## WHAT IS NEEDED
Please filter the listing for the string "Decl" and copy each matching line.

## MATERIAL FOR THIS EXERCISE
· · · · ·
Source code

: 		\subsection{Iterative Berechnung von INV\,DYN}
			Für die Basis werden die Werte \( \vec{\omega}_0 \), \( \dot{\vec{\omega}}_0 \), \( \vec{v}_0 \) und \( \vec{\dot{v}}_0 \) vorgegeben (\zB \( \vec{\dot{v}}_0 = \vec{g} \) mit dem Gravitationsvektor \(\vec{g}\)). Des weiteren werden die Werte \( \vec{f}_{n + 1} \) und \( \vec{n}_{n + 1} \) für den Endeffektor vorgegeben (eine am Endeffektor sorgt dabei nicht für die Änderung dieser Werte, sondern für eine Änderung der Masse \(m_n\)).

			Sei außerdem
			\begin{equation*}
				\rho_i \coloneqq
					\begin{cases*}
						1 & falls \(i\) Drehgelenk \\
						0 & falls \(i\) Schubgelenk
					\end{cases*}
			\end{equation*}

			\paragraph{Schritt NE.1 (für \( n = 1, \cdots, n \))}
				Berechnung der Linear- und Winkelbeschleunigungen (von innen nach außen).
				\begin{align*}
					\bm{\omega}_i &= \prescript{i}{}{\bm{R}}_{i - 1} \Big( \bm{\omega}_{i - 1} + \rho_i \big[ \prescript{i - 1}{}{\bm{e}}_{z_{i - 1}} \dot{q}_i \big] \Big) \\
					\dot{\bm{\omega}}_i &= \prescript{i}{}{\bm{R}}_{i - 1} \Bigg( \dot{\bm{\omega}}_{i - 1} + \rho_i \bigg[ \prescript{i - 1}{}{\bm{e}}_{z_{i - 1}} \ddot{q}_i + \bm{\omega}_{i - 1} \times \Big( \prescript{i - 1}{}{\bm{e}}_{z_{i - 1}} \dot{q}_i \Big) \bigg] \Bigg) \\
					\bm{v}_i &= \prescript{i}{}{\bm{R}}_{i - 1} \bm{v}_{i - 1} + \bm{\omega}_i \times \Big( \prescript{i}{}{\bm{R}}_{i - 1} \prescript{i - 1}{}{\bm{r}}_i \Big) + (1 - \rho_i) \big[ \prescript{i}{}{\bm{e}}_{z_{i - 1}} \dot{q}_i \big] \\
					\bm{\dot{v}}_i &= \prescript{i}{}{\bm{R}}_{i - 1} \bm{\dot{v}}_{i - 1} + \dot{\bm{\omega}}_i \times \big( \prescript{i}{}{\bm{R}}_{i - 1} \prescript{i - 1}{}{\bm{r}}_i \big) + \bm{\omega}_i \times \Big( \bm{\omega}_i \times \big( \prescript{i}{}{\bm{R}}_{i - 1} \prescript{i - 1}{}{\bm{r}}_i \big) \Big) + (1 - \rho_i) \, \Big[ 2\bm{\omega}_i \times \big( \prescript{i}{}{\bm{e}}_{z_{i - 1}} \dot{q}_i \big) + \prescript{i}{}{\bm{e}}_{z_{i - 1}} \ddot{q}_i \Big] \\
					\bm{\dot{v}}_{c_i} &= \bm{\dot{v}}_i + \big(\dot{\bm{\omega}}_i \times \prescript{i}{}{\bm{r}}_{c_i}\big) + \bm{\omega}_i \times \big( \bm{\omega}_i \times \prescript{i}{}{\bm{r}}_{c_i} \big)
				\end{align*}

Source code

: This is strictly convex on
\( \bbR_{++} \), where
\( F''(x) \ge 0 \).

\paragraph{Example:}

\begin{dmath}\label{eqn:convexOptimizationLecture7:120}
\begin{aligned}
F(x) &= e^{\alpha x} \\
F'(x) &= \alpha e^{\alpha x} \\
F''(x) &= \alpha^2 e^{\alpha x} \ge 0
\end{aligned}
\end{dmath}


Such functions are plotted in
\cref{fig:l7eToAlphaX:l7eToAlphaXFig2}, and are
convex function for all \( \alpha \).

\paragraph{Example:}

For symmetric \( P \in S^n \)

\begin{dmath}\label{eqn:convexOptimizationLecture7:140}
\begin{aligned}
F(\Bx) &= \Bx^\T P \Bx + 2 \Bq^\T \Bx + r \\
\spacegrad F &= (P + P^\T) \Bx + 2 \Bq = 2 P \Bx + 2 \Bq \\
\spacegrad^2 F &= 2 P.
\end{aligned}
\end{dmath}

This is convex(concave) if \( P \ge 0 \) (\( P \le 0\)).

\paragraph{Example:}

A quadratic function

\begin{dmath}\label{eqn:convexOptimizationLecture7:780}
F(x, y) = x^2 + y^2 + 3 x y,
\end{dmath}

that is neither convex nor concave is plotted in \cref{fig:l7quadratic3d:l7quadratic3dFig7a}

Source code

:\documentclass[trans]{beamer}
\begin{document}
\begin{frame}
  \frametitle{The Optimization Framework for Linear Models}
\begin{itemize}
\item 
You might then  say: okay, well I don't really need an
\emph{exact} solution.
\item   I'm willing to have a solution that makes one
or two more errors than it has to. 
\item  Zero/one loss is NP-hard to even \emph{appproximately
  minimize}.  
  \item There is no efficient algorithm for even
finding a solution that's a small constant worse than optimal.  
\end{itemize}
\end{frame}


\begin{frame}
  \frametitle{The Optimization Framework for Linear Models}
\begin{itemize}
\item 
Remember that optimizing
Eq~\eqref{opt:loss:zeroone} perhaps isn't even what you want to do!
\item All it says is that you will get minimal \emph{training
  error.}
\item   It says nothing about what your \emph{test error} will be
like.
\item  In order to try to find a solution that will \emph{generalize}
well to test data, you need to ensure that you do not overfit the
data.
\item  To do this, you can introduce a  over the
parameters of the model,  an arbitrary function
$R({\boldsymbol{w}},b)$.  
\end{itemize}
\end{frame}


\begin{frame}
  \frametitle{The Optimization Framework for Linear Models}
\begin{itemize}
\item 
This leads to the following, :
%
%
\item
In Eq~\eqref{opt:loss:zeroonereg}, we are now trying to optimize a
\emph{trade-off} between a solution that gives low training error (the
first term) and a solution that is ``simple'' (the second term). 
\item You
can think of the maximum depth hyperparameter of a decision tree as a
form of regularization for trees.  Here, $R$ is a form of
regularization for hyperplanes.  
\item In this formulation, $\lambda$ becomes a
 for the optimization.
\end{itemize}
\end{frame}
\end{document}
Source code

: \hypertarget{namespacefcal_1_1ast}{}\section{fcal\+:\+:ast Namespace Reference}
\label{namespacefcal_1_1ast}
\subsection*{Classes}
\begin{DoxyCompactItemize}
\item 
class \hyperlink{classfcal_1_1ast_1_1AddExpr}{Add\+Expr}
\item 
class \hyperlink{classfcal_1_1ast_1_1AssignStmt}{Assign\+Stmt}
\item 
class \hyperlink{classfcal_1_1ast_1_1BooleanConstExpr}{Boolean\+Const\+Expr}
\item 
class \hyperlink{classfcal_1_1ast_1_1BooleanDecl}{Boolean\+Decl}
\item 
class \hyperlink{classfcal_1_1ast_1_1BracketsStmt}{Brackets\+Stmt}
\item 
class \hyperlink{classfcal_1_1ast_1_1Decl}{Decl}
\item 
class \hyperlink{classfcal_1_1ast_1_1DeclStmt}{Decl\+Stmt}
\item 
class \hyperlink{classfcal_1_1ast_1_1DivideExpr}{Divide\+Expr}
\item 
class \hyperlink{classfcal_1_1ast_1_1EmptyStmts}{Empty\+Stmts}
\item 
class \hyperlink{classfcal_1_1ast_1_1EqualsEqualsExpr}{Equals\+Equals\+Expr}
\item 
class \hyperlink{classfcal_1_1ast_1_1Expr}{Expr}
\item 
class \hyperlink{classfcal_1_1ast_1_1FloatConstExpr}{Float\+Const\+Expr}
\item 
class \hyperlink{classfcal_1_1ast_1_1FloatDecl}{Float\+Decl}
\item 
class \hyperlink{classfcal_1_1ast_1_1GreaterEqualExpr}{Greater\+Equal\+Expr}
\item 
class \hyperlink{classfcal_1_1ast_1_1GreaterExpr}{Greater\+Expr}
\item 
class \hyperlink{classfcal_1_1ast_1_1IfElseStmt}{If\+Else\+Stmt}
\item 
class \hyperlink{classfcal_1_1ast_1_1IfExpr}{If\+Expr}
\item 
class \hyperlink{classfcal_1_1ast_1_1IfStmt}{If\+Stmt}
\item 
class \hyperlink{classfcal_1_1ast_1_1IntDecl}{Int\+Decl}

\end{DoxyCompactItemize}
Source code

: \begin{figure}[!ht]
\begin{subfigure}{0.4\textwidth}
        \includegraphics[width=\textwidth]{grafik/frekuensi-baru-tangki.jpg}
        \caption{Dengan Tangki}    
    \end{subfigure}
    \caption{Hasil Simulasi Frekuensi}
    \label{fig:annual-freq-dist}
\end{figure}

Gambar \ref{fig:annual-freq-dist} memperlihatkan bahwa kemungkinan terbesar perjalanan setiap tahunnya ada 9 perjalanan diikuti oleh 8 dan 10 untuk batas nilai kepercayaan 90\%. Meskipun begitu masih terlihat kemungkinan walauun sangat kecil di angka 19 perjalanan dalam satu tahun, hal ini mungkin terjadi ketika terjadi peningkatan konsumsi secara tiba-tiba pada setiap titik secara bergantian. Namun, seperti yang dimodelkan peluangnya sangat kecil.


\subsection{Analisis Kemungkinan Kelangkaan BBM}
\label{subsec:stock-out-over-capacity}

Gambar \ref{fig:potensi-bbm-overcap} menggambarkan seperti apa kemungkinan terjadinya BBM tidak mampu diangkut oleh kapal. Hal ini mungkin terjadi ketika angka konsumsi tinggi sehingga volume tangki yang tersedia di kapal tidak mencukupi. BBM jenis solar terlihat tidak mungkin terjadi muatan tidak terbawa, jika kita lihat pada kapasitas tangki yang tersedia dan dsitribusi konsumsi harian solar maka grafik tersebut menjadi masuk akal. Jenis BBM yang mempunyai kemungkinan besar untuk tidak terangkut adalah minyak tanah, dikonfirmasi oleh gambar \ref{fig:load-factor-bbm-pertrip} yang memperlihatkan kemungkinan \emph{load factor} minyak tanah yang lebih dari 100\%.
· · · · ·
## ANSWER BOX
class \hyperlink{classfcal_1_1ast_1_1BooleanDecl}{Boolean\+Decl}
class \hyperlink{classfcal_1_1ast_1_1Decl}{Decl}
class \hyperlink{classfcal_1_1ast_1_1DeclStmt}{Decl\+Stmt}
class \hyperlink{classfcal_1_1ast_1_1FloatDecl}{Float\+Decl}
class \hyperlink{classfcal_1_1ast_1_1IntDecl}{Int\+Decl}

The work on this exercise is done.